◆ What you should do: Find the lines in the records that carry the word "republicans". Copy each one.

[Dataset entries Boundary: Start]

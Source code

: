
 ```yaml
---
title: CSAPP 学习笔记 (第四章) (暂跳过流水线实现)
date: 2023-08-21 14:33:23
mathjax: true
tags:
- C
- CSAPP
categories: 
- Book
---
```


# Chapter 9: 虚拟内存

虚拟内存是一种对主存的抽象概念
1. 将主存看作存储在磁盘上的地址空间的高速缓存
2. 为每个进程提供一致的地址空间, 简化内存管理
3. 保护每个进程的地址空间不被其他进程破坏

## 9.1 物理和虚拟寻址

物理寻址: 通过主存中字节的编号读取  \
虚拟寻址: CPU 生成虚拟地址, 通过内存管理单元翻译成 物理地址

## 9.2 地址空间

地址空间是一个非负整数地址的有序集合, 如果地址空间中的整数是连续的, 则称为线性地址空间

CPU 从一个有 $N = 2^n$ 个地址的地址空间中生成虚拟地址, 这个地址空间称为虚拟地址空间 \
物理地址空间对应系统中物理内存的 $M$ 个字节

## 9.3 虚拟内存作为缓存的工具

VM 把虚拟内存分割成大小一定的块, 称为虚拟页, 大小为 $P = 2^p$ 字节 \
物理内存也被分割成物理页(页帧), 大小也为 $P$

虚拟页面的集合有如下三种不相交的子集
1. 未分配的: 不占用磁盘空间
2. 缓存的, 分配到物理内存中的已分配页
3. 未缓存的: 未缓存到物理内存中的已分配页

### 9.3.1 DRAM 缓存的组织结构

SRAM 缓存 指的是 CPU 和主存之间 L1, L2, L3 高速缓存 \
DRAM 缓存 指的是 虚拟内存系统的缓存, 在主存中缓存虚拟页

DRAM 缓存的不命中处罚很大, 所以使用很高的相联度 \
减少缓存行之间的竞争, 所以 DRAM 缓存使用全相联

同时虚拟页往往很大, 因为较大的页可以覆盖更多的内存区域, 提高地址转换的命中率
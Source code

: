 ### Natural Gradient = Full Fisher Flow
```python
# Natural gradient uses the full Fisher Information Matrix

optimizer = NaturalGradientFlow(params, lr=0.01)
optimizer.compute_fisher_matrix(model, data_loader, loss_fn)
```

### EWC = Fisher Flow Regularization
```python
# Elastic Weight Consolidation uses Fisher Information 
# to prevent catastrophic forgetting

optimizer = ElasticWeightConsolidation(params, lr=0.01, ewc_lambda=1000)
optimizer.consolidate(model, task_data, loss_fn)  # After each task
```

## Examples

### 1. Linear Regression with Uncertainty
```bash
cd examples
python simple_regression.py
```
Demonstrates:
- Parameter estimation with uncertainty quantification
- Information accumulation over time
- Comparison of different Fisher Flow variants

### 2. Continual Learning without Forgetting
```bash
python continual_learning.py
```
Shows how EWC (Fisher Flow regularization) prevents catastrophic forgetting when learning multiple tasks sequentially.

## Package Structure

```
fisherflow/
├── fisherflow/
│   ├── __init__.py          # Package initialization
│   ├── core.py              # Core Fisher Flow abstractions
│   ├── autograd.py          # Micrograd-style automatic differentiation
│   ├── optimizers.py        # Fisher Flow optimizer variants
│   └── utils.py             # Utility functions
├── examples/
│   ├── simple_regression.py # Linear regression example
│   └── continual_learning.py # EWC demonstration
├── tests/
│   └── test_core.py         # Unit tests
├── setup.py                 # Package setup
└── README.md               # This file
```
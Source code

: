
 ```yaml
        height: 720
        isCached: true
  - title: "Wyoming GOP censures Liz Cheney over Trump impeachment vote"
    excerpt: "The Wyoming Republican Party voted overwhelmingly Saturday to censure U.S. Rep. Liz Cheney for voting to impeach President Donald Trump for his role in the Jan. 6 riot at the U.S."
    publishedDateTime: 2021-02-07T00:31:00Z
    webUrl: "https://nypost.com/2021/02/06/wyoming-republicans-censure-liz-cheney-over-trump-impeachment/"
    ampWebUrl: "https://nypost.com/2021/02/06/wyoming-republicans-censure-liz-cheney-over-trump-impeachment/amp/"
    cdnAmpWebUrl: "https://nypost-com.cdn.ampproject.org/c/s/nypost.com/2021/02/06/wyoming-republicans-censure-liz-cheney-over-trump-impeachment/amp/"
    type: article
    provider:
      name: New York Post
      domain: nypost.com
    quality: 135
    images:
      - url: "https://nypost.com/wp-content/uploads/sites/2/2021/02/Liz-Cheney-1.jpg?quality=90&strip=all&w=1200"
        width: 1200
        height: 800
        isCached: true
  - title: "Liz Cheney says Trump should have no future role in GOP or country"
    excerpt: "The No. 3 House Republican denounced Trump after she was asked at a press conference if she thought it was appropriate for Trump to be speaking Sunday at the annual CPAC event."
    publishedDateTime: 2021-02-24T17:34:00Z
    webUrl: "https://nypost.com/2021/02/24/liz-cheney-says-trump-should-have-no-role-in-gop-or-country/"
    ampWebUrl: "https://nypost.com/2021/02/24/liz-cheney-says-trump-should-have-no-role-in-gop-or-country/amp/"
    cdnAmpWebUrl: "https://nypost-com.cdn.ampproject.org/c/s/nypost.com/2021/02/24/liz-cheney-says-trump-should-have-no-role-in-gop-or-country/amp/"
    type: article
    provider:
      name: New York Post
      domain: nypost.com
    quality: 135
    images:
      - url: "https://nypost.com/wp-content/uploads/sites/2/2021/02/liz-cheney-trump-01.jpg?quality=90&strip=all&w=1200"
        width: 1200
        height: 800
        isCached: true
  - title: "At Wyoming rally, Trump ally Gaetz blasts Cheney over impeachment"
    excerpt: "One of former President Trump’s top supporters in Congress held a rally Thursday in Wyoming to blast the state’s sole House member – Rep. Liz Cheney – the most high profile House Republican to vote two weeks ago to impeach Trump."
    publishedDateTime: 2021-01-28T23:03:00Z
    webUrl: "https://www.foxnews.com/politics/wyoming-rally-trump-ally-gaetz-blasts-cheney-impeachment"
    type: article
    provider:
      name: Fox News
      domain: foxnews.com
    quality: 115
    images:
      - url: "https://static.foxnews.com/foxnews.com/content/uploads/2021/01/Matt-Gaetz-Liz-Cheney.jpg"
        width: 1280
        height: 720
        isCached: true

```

[Dataset entries Boundary: End]

◆ Task result:
    webUrl: "https://nypost.com/2021/02/06/wyoming-republicans-censure-liz-cheney-over-trump-impeachment/"
    ampWebUrl: "https://nypost.com/2021/02/06/wyoming-republicans-censure-liz-cheney-over-trump-impeachment/amp/"
    cdnAmpWebUrl: "https://nypost-com.cdn.ampproject.org/c/s/nypost.com/2021/02/06/wyoming-republicans-censure-liz-cheney-over-trump-impeachment/amp/"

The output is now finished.